§ What you need to do: Copy out each line of the data below in which the string "assets" appears.

(Stored entries)
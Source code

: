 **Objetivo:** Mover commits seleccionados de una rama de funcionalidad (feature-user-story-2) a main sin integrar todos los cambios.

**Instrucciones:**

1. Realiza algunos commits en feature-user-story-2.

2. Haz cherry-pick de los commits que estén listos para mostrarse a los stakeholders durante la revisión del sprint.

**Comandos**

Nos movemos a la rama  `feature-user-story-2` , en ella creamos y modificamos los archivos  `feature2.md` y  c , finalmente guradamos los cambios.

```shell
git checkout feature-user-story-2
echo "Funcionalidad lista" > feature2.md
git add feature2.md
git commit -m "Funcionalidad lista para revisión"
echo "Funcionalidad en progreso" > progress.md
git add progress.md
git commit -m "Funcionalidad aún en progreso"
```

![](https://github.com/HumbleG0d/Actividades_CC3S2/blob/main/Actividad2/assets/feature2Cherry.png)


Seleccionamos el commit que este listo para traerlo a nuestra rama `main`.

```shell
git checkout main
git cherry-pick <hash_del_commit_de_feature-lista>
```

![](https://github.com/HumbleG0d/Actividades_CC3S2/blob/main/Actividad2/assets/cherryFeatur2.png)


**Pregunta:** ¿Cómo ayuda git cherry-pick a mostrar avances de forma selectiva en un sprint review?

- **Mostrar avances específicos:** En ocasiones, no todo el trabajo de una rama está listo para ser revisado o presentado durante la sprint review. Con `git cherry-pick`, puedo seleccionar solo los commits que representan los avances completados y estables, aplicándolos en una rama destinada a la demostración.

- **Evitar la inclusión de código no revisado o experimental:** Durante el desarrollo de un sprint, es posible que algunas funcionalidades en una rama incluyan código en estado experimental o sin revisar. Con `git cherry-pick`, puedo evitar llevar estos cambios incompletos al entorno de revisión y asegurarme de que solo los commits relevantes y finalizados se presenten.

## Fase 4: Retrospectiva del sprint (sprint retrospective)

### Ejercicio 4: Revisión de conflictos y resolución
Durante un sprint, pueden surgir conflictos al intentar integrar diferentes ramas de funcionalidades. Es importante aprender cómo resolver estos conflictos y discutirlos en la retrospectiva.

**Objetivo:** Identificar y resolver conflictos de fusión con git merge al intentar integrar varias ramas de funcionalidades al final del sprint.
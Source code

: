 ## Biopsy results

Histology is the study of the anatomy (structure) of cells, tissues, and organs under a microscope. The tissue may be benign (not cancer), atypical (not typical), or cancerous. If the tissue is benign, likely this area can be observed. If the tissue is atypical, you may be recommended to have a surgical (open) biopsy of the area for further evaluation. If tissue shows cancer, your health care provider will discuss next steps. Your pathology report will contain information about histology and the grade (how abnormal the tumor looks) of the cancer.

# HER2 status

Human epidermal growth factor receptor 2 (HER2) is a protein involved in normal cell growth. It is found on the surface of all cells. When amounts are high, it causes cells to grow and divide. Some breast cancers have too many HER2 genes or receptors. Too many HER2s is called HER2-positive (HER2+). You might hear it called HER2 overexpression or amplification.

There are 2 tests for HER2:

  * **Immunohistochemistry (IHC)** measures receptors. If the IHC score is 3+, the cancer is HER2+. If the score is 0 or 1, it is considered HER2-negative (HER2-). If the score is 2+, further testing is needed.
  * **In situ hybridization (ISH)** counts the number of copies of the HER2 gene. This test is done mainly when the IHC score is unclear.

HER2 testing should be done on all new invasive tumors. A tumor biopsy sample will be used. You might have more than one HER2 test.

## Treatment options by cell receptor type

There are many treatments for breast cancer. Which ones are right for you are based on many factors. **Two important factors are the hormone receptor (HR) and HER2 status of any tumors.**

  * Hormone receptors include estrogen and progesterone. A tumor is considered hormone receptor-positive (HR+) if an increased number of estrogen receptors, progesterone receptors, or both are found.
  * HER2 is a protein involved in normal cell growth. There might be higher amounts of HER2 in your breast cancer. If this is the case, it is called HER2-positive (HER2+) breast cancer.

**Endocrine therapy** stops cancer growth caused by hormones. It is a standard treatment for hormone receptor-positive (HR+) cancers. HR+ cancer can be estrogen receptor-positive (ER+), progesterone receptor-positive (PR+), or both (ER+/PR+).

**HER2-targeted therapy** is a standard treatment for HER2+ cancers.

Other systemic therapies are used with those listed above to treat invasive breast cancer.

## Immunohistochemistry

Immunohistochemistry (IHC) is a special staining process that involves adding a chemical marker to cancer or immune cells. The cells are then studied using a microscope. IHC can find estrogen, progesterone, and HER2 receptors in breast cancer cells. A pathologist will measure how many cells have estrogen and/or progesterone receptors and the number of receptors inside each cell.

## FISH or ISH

§ Output for this exercise:
![](https://github.com/HumbleG0d/Actividades_CC3S2/blob/main/Actividad2/assets/feature2Cherry.png)
![](https://github.com/HumbleG0d/Actividades_CC3S2/blob/main/Actividad2/assets/cherryFeatur2.png)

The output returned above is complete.